» Work request
Copy nothing from the entries below except the lines from the one containing "### **2025-08-19 - Enhanced Checklist**" through the one containing "- **Test Results**: ✅ OPTIONS", and copy those exactly.

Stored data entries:

[Start of Attachment]

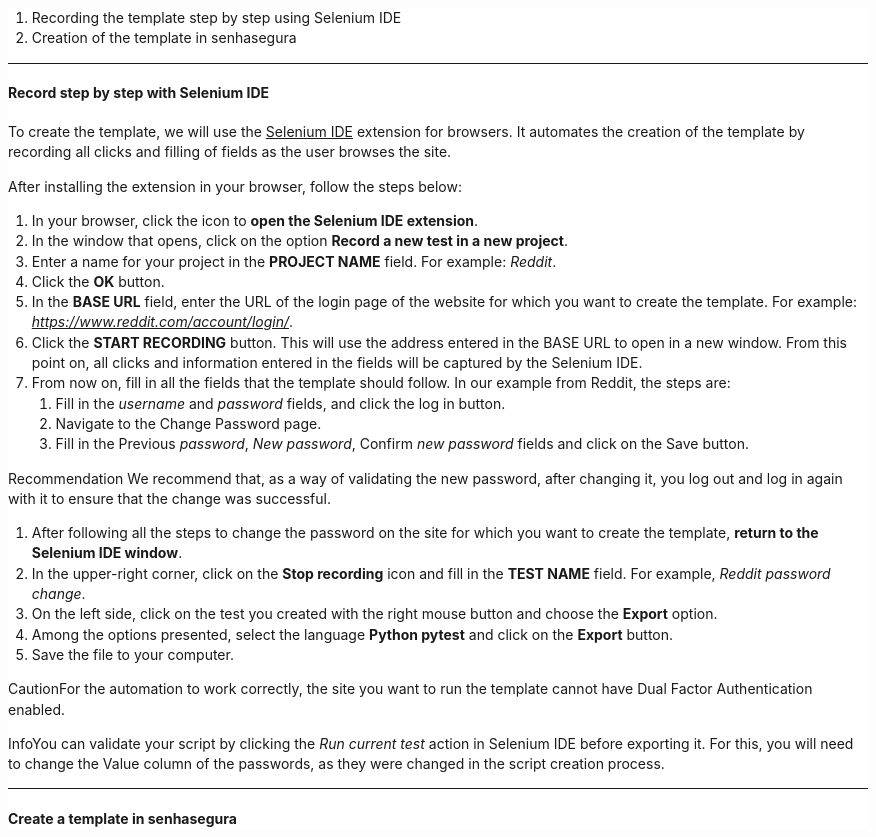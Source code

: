 1. Recording the template step by step using Selenium IDE
2. Creation of the template in senhasegura



---

#### Record step by step with Selenium IDE

To create the template, we will use the [Selenium IDE](https://www.selenium.dev/selenium-ide/docs/en/introduction/getting-started) extension for browsers. It automates the creation of the template by recording all clicks and filling of fields as the user browses the site.

After installing the extension in your browser, follow the steps below:

1. In your browser, click the icon to **open the Selenium IDE extension**.
2. In the window that opens, click on the option **Record a new test in a new project**.
3. Enter a name for your project in the **PROJECT NAME** field. For example: *Reddit*.
4. Click the **OK** button.
5. In the **BASE URL** field, enter the URL of the login page of the website for which you want to create the template. For example: *https://www.reddit.com/account/login/*.
6. Click the **START RECORDING** button. This will use the address entered in the BASE URL to open in a new window. From this point on, all clicks and information entered in the fields will be captured by the Selenium IDE.
7. From now on, fill in all the fields that the template should follow. In our example from Reddit, the steps are:
	1. Fill in the *username* and *password* fields, and click the log in button.
	2. Navigate to the Change Password page.
	3. Fill in the Previous *password*, *New password*, Confirm *new password* fields and click on the Save button.

Recommendation We recommend that, as a way of validating the new password, after changing it, you log out and log in again with it to ensure that the change was successful.

1. After following all the steps to change the password on the site for which you want to create the template, **return to the Selenium IDE window**.
2. In the upper\-right corner, click on the **Stop recording** icon and fill in the **TEST NAME** field. For example, *Reddit password change*.
3. On the left side, click on the test you created with the right mouse button and choose the **Export** option.
4. Among the options presented, select the language **Python pytest** and click on the **Export** button.
5. Save the file to your computer.

CautionFor the automation to work correctly, the site you want to run the template cannot have Dual Factor Authentication enabled.

InfoYou can validate your script by clicking the *Run current test* action in Selenium IDE before exporting it. For this, you will need to change the Value column of the passwords, as they were changed in the script creation process.



---

#### Create a template in senhasegura
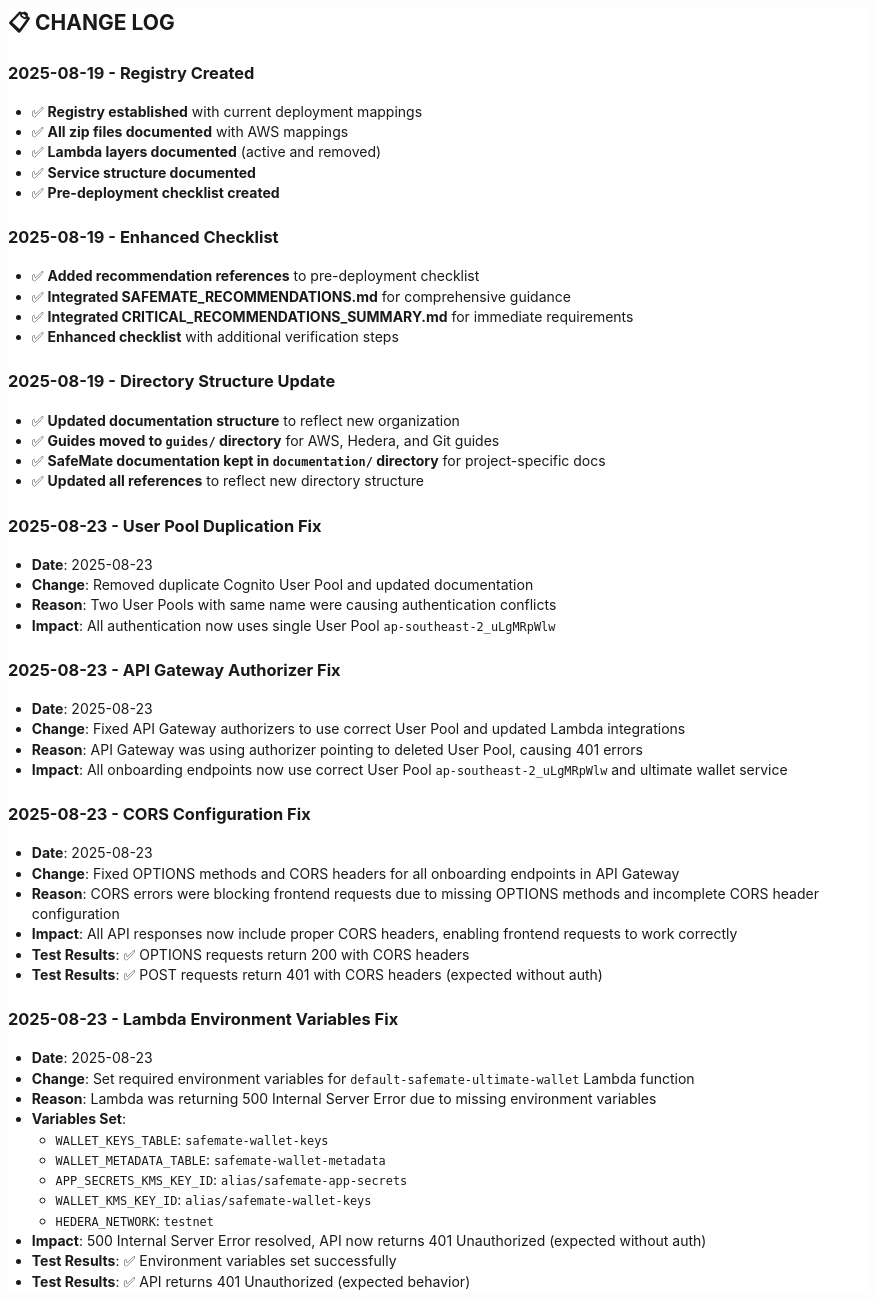 
## 📋 **CHANGE LOG**

### **2025-08-19 - Registry Created**
- ✅ **Registry established** with current deployment mappings
- ✅ **All zip files documented** with AWS mappings
- ✅ **Lambda layers documented** (active and removed)
- ✅ **Service structure documented**
- ✅ **Pre-deployment checklist created**

### **2025-08-19 - Enhanced Checklist**
- ✅ **Added recommendation references** to pre-deployment checklist
- ✅ **Integrated SAFEMATE_RECOMMENDATIONS.md** for comprehensive guidance
- ✅ **Integrated CRITICAL_RECOMMENDATIONS_SUMMARY.md** for immediate requirements
- ✅ **Enhanced checklist** with additional verification steps

### **2025-08-19 - Directory Structure Update**
- ✅ **Updated documentation structure** to reflect new organization
- ✅ **Guides moved to `guides/` directory** for AWS, Hedera, and Git guides
- ✅ **SafeMate documentation kept in `documentation/` directory** for project-specific docs
- ✅ **Updated all references** to reflect new directory structure

### **2025-08-23 - User Pool Duplication Fix**
- **Date**: 2025-08-23
- **Change**: Removed duplicate Cognito User Pool and updated documentation
- **Reason**: Two User Pools with same name were causing authentication conflicts
- **Impact**: All authentication now uses single User Pool `ap-southeast-2_uLgMRpWlw`

### **2025-08-23 - API Gateway Authorizer Fix**
- **Date**: 2025-08-23
- **Change**: Fixed API Gateway authorizers to use correct User Pool and updated Lambda integrations
- **Reason**: API Gateway was using authorizer pointing to deleted User Pool, causing 401 errors
- **Impact**: All onboarding endpoints now use correct User Pool `ap-southeast-2_uLgMRpWlw` and ultimate wallet service

### **2025-08-23 - CORS Configuration Fix**
- **Date**: 2025-08-23
- **Change**: Fixed OPTIONS methods and CORS headers for all onboarding endpoints in API Gateway
- **Reason**: CORS errors were blocking frontend requests due to missing OPTIONS methods and incomplete CORS header configuration
- **Impact**: All API responses now include proper CORS headers, enabling frontend requests to work correctly
- **Test Results**: ✅ OPTIONS requests return 200 with CORS headers
- **Test Results**: ✅ POST requests return 401 with CORS headers (expected without auth)

### **2025-08-23 - Lambda Environment Variables Fix**
- **Date**: 2025-08-23
- **Change**: Set required environment variables for `default-safemate-ultimate-wallet` Lambda function
- **Reason**: Lambda was returning 500 Internal Server Error due to missing environment variables
- **Variables Set**:
  - `WALLET_KEYS_TABLE`: `safemate-wallet-keys`
  - `WALLET_METADATA_TABLE`: `safemate-wallet-metadata`
  - `APP_SECRETS_KMS_KEY_ID`: `alias/safemate-app-secrets`
  - `WALLET_KMS_KEY_ID`: `alias/safemate-wallet-keys`
  - `HEDERA_NETWORK`: `testnet`
- **Impact**: 500 Internal Server Error resolved, API now returns 401 Unauthorized (expected without auth)
- **Test Results**: ✅ Environment variables set successfully
- **Test Results**: ✅ API returns 401 Unauthorized (expected behavior)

[End of Attachment]

» Written answer
### **2025-08-19 - Enhanced Checklist**
- ✅ **Added recommendation references** to pre-deployment checklist
- ✅ **Integrated SAFEMATE_RECOMMENDATIONS.md** for comprehensive guidance
- ✅ **Integrated CRITICAL_RECOMMENDATIONS_SUMMARY.md** for immediate requirements
- ✅ **Enhanced checklist** with additional verification steps

### **2025-08-19 - Directory Structure Update**
- ✅ **Updated documentation structure** to reflect new organization
- ✅ **Guides moved to `guides/` directory** for AWS, Hedera, and Git guides
- ✅ **SafeMate documentation kept in `documentation/` directory** for project-specific docs
- ✅ **Updated all references** to reflect new directory structure

### **2025-08-23 - User Pool Duplication Fix**
- **Date**: 2025-08-23
- **Change**: Removed duplicate Cognito User Pool and updated documentation
- **Reason**: Two User Pools with same name were causing authentication conflicts
- **Impact**: All authentication now uses single User Pool `ap-southeast-2_uLgMRpWlw`

### **2025-08-23 - API Gateway Authorizer Fix**
- **Date**: 2025-08-23
- **Change**: Fixed API Gateway authorizers to use correct User Pool and updated Lambda integrations
- **Reason**: API Gateway was using authorizer pointing to deleted User Pool, causing 401 errors
- **Impact**: All onboarding endpoints now use correct User Pool `ap-southeast-2_uLgMRpWlw` and ultimate wallet service

### **2025-08-23 - CORS Configuration Fix**
- **Date**: 2025-08-23
- **Change**: Fixed OPTIONS methods and CORS headers for all onboarding endpoints in API Gateway
- **Reason**: CORS errors were blocking frontend requests due to missing OPTIONS methods and incomplete CORS header configuration
- **Impact**: All API responses now include proper CORS headers, enabling frontend requests to work correctly
- **Test Results**: ✅ OPTIONS requests return 200 with CORS headers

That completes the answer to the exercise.